Local LLM Toolbox

A tool for experimenting with local LLM hosting and management tools.

Features

Multiple Backends: Switch between llama.cpp and Microsoft Foundry
Web Dashboard: Browser-based UI for managing backends and models
OpenAI-Compatible API: Drop-in replacement for OpenAI API at /v1
RPC Clustering: Distribute inference across multiple machines (llama.cpp)

Supported Backends

Backend	Platform	Model Format
llama.cpp	macOS, Linux	GGUF
Foundry	macOS, Windows	ONNX

Quick Start

Prerequisites

Nix package manager
For llama.cpp: llama-server in PATH (installed via Nix flake)
For Foundry: foundry CLI and foundry-local-sdk (macOS/Windows only)

Installation

# Clone the repository
git clone https://github.com/FHNW-Security-Lab/local-llm-toolbox.git
cd local-llm-toolbox

# Enter the development environment (auto-detects GPU)
./dev

# Start the toolbox
./toolbox serve

The ./dev script auto-detects your GPU and selects the appropriate environment:

macOS: Metal (Apple Silicon)
Linux with NVIDIA: CUDA
Linux with AMD/Intel: Vulkan
No GPU: CPU-only with BLAS

You can also select a specific environment directly:

./dev nvidia   # CUDA (NVIDIA GPU)
./dev vulkan   # Vulkan (AMD/Intel)
./dev cpu      # CPU only (BLAS)

Or use Nix directly:

nix develop           # Default (Vulkan on Linux, Metal on macOS)
nix develop .#nvidia  # CUDA
nix develop .#vulkan  # Vulkan
nix develop .#cpu     # CPU only

The dashboard will be available at http://localhost:8090

Adding Models

For llama.cpp (GGUF models):

Download GGUF files to ~/.local/share/models/:

# Example: Download from HuggingFace
cd ~/.local/share/models
wget https://huggingface.co/bartowski/Qwen2.5-1.5B-Instruct-GGUF/resolve/main/Qwen2.5-1.5B-Instruct-Q4_K_M.gguf

For Foundry (ONNX models):

Use the download command or the web dashboard:

./toolbox download phi-4 foundry

Usage

Web Dashboard

Start the toolbox and open http://localhost:8090 in your browser:

./toolbox serve

From the dashboard you can:

Start/stop backends
Browse and load models
Chat with loaded models
Configure RPC clustering (llama.cpp)
Monitor system resources

CLI Commands

# Start the dashboard + API server
./toolbox serve
./toolbox serve --debug    # Enable verbose logging

# Backend management
./toolbox start llama      # Start llama.cpp backend
./toolbox start foundry    # Start Foundry backend
./toolbox stop             # Stop the active backend
./toolbox status           # Show current status

# Model management
./toolbox models           # List available models
./toolbox models llama     # List models for specific backend
./toolbox load <model>     # Load a model
./toolbox unload           # Unload current model
./toolbox download <model> # Download a model (Foundry only)

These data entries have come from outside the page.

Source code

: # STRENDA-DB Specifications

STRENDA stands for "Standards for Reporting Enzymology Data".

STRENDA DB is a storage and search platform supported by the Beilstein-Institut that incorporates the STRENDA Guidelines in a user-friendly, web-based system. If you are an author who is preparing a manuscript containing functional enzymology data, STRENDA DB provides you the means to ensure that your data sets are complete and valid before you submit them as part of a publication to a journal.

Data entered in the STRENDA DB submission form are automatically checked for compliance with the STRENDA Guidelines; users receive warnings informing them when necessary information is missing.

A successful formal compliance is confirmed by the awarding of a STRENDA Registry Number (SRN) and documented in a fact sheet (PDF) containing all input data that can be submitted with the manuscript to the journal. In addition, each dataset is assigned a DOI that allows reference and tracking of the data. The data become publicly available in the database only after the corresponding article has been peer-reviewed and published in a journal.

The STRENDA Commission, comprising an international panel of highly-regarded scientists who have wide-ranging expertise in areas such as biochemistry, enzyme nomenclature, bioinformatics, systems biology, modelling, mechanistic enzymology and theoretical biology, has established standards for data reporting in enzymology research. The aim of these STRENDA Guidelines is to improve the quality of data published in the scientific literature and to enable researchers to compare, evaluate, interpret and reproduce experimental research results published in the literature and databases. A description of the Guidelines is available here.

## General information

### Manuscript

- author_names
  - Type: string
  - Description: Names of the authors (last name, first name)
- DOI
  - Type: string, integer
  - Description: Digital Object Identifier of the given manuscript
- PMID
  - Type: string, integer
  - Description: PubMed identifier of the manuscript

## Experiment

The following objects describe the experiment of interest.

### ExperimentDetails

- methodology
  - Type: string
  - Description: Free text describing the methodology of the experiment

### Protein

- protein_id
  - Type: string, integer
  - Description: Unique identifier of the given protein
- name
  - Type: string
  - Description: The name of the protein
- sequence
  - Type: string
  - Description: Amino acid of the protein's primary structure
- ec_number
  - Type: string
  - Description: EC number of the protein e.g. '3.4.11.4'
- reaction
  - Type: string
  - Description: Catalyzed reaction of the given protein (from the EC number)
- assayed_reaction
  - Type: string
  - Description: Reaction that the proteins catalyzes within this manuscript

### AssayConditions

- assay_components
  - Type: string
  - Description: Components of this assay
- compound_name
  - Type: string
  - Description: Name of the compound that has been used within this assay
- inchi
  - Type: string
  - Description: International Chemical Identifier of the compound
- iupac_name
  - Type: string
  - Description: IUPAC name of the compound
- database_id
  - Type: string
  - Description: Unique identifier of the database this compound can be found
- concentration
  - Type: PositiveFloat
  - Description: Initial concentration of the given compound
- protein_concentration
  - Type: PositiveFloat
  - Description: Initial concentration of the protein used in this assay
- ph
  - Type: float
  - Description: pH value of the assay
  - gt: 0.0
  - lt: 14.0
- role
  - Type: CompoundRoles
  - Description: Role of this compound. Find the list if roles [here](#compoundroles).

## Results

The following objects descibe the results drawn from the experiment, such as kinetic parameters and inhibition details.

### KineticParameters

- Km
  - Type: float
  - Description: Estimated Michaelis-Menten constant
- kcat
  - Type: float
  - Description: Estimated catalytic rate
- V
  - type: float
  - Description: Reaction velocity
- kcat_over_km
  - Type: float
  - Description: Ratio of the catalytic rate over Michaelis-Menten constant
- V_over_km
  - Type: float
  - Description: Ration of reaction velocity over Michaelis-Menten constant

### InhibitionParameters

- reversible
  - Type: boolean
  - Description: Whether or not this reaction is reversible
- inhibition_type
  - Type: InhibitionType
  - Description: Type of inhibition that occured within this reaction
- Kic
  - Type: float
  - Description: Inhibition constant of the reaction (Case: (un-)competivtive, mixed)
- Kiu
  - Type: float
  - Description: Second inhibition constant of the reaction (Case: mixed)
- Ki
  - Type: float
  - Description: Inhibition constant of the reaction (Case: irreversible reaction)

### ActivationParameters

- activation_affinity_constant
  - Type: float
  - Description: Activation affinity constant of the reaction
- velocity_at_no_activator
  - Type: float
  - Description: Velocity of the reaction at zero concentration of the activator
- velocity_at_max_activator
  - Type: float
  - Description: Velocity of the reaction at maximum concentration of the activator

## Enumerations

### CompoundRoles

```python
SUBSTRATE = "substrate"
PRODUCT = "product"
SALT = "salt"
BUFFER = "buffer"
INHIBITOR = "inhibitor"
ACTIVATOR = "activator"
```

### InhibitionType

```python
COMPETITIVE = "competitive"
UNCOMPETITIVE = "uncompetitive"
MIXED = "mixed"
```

# RPC worker (run on worker machines for distributed inference)
./toolbox rpc llama        # Start as RPC worker

OpenAI-Compatible API

The API is available at http://localhost:8090/v1 and supports:

GET /v1/models - List available models
POST /v1/chat/completions - Chat completions (streaming supported)
POST /v1/completions - Text completions
POST /v1/embeddings - Embeddings (if supported by backend)

Example with curl:

curl http://localhost:8090/v1/chat/completions \
  -H "Content-Type: application/json" \
  -d '{
    "model": "qwen2.5-1.5b-instruct-q4_k_m",
    "messages": [{"role": "user", "content": "Hello!"}]
  }'

Example with OpenAI Python client:

from openai import OpenAI

client = OpenAI(
    base_url="http://localhost:8090/v1",
    api_key="not-needed"  # No auth required
)

response = client.chat.completions.create(
    model="qwen2.5-1.5b-instruct-q4_k_m",
    messages=[{"role": "user", "content": "Hello!"}]
)
print(response.choices[0].message.content)

Configuration

Copy config.env.example to .env and adjust as needed:

cp config.env.example .env

Key Settings

Variable	Default	Description
`DASHBOARD_PORT`	8090	Web dashboard and API port
`LLAMA_MODELS_DIR`	~/.local/share/models	Where to look for GGUF models
`LLAMA_PORT`	8080	llama-server port
`LLAMA_CTX_SIZE`	8192	Context window size
`LLAMA_GPU_LAYERS`	99	Layers to offload to GPU
`FOUNDRY_PORT`	5273	Foundry service port

See config.env.example for all available options.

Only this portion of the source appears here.